Accumuliamo sensazioni, emozioni, idee, in una continua ricerca di stimoli.
Accumuliamo persone, con cui ci manca il tempo materiale per creare rapporti profondi.

E poi, in questi accumuli, non troviamo mai quello che ci serve davvero: è perso, come la specifica foto della nonna nei terabite di hard disk dove siamo SICURI di averla salvata. Sicuramente è li, ma non la troveremo mai.

Forse invece di accumulare dovremmo seriamente pensare di SCEGLIERE.
Scegliere vuole dire ridurre, eliminare, perdere, inevitabilmente, qualcosa di cui sentiremo la mancanza… ma almeno in quella mancanza sapremo ancora che esiste.

Così invece è tutto li. Disponibile e perso, dentro un armadio di cose altrettanto inutili.

SCEGLIERE è tutto quello che ci distingue dai computer: i computer non scelgono, immagazzinano e basta. Se vogliamo sperare di essere migliori di loro, dobbiamo smettere di affidare archivi senza cervello a macchine senza capita di discernimento e iniziare a esercitare, di nuovo, il nostro libero arbitrio.

L’alternativa è comprare un altro hard disk, spendendo poche centinaia di euro e rimanendo perfettamente idioti, come il computer a cui lo andremo a collegare.

 

Un carnet di buoni propositi intonsi

Il problema dei buoni propositi è che ci piacciono solo finché sono nuovi, immacolati, intonsi.
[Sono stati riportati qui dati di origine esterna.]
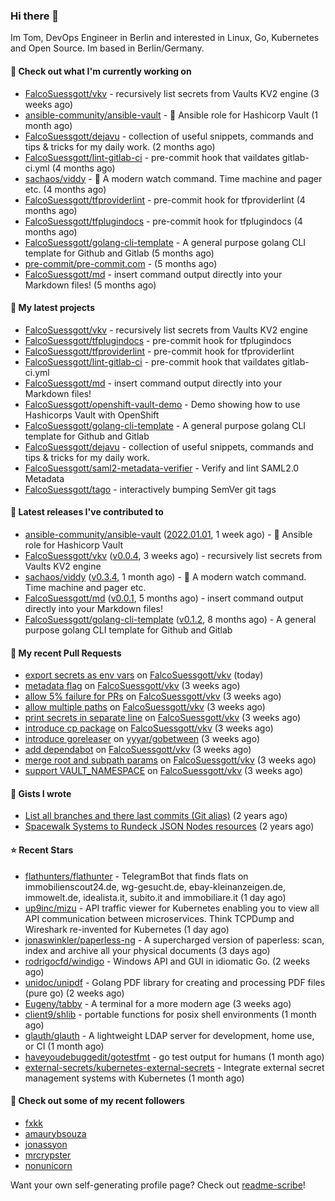 ### Hi there 👋

Im Tom, DevOps Engineer in Berlin and interested in Linux, Go, Kubernetes and Open Source.
Im based in Berlin/Germany.

#### 👷 Check out what I'm currently working on

- [FalcoSuessgott/vkv](https://github.com/FalcoSuessgott/vkv) - recursively list secrets from Vaults KV2 engine (3 weeks ago)
- [ansible-community/ansible-vault](https://github.com/ansible-community/ansible-vault) - :key: Ansible role for Hashicorp Vault (1 month ago)
- [FalcoSuessgott/dejavu](https://github.com/FalcoSuessgott/dejavu) - collection of useful snippets, commands and tips &amp; tricks for my daily work. (2 months ago)
- [FalcoSuessgott/lint-gitlab-ci](https://github.com/FalcoSuessgott/lint-gitlab-ci) - pre-commit hook that vaildates gitlab-ci.yml (4 months ago)
- [sachaos/viddy](https://github.com/sachaos/viddy) - 👀 A modern watch command. Time machine and pager etc. (4 months ago)
- [FalcoSuessgott/tfproviderlint](https://github.com/FalcoSuessgott/tfproviderlint) - pre-commit hook for tfproviderlint (4 months ago)
- [FalcoSuessgott/tfplugindocs](https://github.com/FalcoSuessgott/tfplugindocs) - pre-commit hook for tfplugindocs (4 months ago)
- [FalcoSuessgott/golang-cli-template](https://github.com/FalcoSuessgott/golang-cli-template) - A general purpose golang CLI  template for Github and Gitlab (5 months ago)
- [pre-commit/pre-commit.com](https://github.com/pre-commit/pre-commit.com) -  (5 months ago)
- [FalcoSuessgott/md](https://github.com/FalcoSuessgott/md) - insert command output directly into your Markdown files! (5 months ago)

#### 🌱 My latest projects

- [FalcoSuessgott/vkv](https://github.com/FalcoSuessgott/vkv) - recursively list secrets from Vaults KV2 engine
- [FalcoSuessgott/tfplugindocs](https://github.com/FalcoSuessgott/tfplugindocs) - pre-commit hook for tfplugindocs
- [FalcoSuessgott/tfproviderlint](https://github.com/FalcoSuessgott/tfproviderlint) - pre-commit hook for tfproviderlint
- [FalcoSuessgott/lint-gitlab-ci](https://github.com/FalcoSuessgott/lint-gitlab-ci) - pre-commit hook that vaildates gitlab-ci.yml
- [FalcoSuessgott/md](https://github.com/FalcoSuessgott/md) - insert command output directly into your Markdown files!
- [FalcoSuessgott/openshift-vault-demo](https://github.com/FalcoSuessgott/openshift-vault-demo) - Demo showing how to use Hashicorps Vault with OpenShift
- [FalcoSuessgott/golang-cli-template](https://github.com/FalcoSuessgott/golang-cli-template) - A general purpose golang CLI  template for Github and Gitlab
- [FalcoSuessgott/dejavu](https://github.com/FalcoSuessgott/dejavu) - collection of useful snippets, commands and tips &amp; tricks for my daily work.
- [FalcoSuessgott/saml2-metadata-verifier](https://github.com/FalcoSuessgott/saml2-metadata-verifier) - Verify and lint SAML2.0 Metadata 
- [FalcoSuessgott/tago](https://github.com/FalcoSuessgott/tago) - interactively bumping SemVer git tags

#### 🔭 Latest releases I've contributed to

- [ansible-community/ansible-vault](https://github.com/ansible-community/ansible-vault) ([2022.01.01](https://github.com/ansible-community/ansible-vault/releases/tag/2022.01.01), 1 week ago) - :key: Ansible role for Hashicorp Vault
- [FalcoSuessgott/vkv](https://github.com/FalcoSuessgott/vkv) ([v0.0.4](https://github.com/FalcoSuessgott/vkv/releases/tag/v0.0.4), 3 weeks ago) - recursively list secrets from Vaults KV2 engine
- [sachaos/viddy](https://github.com/sachaos/viddy) ([v0.3.4](https://github.com/sachaos/viddy/releases/tag/v0.3.4), 1 month ago) - 👀 A modern watch command. Time machine and pager etc.
- [FalcoSuessgott/md](https://github.com/FalcoSuessgott/md) ([v0.0.1](https://github.com/FalcoSuessgott/md/releases/tag/v0.0.1), 5 months ago) - insert command output directly into your Markdown files!
- [FalcoSuessgott/golang-cli-template](https://github.com/FalcoSuessgott/golang-cli-template) ([v0.1.2](https://github.com/FalcoSuessgott/golang-cli-template/releases/tag/v0.1.2), 8 months ago) - A general purpose golang CLI  template for Github and Gitlab

#### 🔨 My recent Pull Requests

- [export secrets as env vars](https://github.com/FalcoSuessgott/vkv/pull/19) on [FalcoSuessgott/vkv](https://github.com/FalcoSuessgott/vkv) (today)
- [metadata flag](https://github.com/FalcoSuessgott/vkv/pull/14) on [FalcoSuessgott/vkv](https://github.com/FalcoSuessgott/vkv) (3 weeks ago)
- [allow 5% failure for PRs](https://github.com/FalcoSuessgott/vkv/pull/13) on [FalcoSuessgott/vkv](https://github.com/FalcoSuessgott/vkv) (3 weeks ago)
- [allow multiple paths](https://github.com/FalcoSuessgott/vkv/pull/12) on [FalcoSuessgott/vkv](https://github.com/FalcoSuessgott/vkv) (3 weeks ago)
- [print secrets in separate line](https://github.com/FalcoSuessgott/vkv/pull/11) on [FalcoSuessgott/vkv](https://github.com/FalcoSuessgott/vkv) (3 weeks ago)
- [introduce cp package](https://github.com/FalcoSuessgott/vkv/pull/10) on [FalcoSuessgott/vkv](https://github.com/FalcoSuessgott/vkv) (3 weeks ago)
- [introduce goreleaser](https://github.com/yyyar/gobetween/pull/323) on [yyyar/gobetween](https://github.com/yyyar/gobetween) (3 weeks ago)
- [add dependabot](https://github.com/FalcoSuessgott/vkv/pull/7) on [FalcoSuessgott/vkv](https://github.com/FalcoSuessgott/vkv) (3 weeks ago)
- [merge root and subpath params](https://github.com/FalcoSuessgott/vkv/pull/6) on [FalcoSuessgott/vkv](https://github.com/FalcoSuessgott/vkv) (3 weeks ago)
- [support VAULT_NAMESPACE](https://github.com/FalcoSuessgott/vkv/pull/5) on [FalcoSuessgott/vkv](https://github.com/FalcoSuessgott/vkv) (3 weeks ago)

#### 📓 Gists I wrote

- [List all branches and there last commits (Git alias)](https://gist.github.com/71f19bad6289358e22fcf92aff0f2eda) (2 years ago)
- [Spacewalk Systems to Rundeck JSON Nodes resources](https://gist.github.com/ebd0f0518a82a781911018fcfb38b343) (2 years ago)

#### ⭐ Recent Stars

- [flathunters/flathunter](https://github.com/flathunters/flathunter) - TelegramBot that finds flats on immobilienscout24.de, wg-gesucht.de, ebay-kleinanzeigen.de, immowelt.de, idealista.it, subito.it and immobiliare.it (1 day ago)
- [up9inc/mizu](https://github.com/up9inc/mizu) - API traffic viewer for Kubernetes enabling you to view all API communication between microservices. Think TCPDump and Wireshark re-invented for Kubernetes (1 day ago)
- [jonaswinkler/paperless-ng](https://github.com/jonaswinkler/paperless-ng) - A supercharged version of paperless: scan, index and archive all your physical documents (3 days ago)
- [rodrigocfd/windigo](https://github.com/rodrigocfd/windigo) - Windows API and GUI in idiomatic Go. (2 weeks ago)
- [unidoc/unipdf](https://github.com/unidoc/unipdf) - Golang PDF library for creating and processing PDF files (pure go) (2 weeks ago)
- [Eugeny/tabby](https://github.com/Eugeny/tabby) - A terminal for a more modern age (3 weeks ago)
- [client9/shlib](https://github.com/client9/shlib) - portable functions for posix shell environments (1 month ago)
- [glauth/glauth](https://github.com/glauth/glauth) - A lightweight LDAP server for development, home use, or CI (1 month ago)
- [haveyoudebuggedit/gotestfmt](https://github.com/haveyoudebuggedit/gotestfmt) - go test output for humans (1 month ago)
- [external-secrets/kubernetes-external-secrets](https://github.com/external-secrets/kubernetes-external-secrets) - Integrate external secret management systems with Kubernetes (1 month ago)

#### 👯 Check out some of my recent followers

- [fxkk](https://github.com/fxkk)
- [amaurybsouza](https://github.com/amaurybsouza)
- [jonassyon](https://github.com/jonassyon)
- [mrcrypster](https://github.com/mrcrypster)
- [nonunicorn](https://github.com/nonunicorn)

Want your own self-generating profile page? Check out [readme-scribe](https://github.com/muesli/readme-scribe)!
E i buoni propositi, per definizione, sono soggetti ad una costante usura.

A noi piacciono solo il primo giorno dell’anno: quando cominciamo un nuovo diario, installiamo una nuova app di produttività, stabiliamo nuove regole per il nostro casellario email, appiccichiamo al frigo la nostra nuova dieta.

Per un po’ va tutto bene: siamo produttivi e taglienti, magri e scalcianti, scriviamo creiamo meditiamo dimagriamo produciamo tutti i giorni. Ed ecco che i nuovi propositi ci piacciono, sono ancora senza macchia, sono fiammeggianti.

Poi incominciano le prime ammaccature: una pizza con la provola di troppo, un giorno in cui “oggi salto yoga, chè proprio non c’ho voglia”, un paio d’ore in cui l’app di produttività proprio ce la dimentichiamo. Basta un nulla, basta una macchiolina: ed ecco il che i buoni propositi sono sporchi e brutti e imperfetti e non ci piacciono più. E finiscono nel dimenticatoio.
I buoni propositi non sopravvivono al primo tentennamento.

Forse sarebbe tutto più facile, dimagrire, stare in forma, produttivi taglianti scalcianti meditativi e vincenti, se accettassimo la banale realtà: non lo siamo. Siamo solo umani. Siamo pieni di difetti e di limiti e i nostri buoni propositi cadranno in frantumi miliardi di volte e se vogliamo sperare di andare da qualche parte dovremmo chinarci e raccoglierli non una ma mille miliardi di volte.

I buoni propositi non sono quelli nuovi e vincenti,
sono quelli che sopravvivono a tutti i fallimenti.